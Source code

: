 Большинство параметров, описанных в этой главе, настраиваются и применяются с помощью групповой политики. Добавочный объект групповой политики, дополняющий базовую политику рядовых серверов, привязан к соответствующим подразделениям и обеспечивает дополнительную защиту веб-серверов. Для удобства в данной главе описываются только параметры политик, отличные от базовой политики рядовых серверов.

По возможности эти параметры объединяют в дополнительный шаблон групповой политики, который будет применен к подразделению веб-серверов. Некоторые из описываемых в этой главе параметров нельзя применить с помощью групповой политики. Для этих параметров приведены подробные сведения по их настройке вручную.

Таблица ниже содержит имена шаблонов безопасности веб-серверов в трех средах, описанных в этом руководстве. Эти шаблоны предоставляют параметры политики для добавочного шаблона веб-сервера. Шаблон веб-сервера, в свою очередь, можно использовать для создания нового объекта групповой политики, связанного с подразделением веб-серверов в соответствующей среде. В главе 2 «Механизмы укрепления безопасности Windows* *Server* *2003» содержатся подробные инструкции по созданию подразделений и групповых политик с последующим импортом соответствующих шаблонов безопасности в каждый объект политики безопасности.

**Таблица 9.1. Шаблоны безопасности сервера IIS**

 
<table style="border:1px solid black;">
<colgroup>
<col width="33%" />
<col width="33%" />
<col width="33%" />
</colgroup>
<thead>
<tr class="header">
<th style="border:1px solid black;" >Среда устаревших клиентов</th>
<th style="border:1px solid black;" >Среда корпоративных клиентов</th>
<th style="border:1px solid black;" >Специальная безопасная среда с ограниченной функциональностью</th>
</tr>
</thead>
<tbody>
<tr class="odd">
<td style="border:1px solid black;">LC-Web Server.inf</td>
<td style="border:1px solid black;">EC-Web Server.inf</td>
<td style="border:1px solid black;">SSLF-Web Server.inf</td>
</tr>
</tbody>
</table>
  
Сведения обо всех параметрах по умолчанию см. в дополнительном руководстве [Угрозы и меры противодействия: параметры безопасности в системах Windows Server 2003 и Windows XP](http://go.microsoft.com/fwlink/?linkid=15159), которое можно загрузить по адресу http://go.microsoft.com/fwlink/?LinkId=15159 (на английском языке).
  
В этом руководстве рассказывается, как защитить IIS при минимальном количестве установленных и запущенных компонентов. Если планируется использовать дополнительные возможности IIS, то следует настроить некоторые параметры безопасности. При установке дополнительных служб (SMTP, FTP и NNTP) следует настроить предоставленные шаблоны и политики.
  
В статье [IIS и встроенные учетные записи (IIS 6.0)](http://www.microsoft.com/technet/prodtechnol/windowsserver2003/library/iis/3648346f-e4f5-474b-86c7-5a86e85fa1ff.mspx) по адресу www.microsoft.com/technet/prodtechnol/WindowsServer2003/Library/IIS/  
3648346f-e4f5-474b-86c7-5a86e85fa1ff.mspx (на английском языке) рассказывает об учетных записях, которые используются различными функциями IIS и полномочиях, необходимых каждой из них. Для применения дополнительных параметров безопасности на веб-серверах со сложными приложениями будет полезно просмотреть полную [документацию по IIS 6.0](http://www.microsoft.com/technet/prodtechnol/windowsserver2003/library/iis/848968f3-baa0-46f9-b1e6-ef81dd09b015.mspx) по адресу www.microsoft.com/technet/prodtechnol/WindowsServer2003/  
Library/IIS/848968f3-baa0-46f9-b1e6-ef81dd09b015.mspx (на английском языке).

_ _ _ _ _ _ _

TASK REQUIREMENTS: The lines holding the string "table" are what is needed from the material above.

RESPONSE TO THIS EXERCISE:
<table style="border:1px solid black;">
</table>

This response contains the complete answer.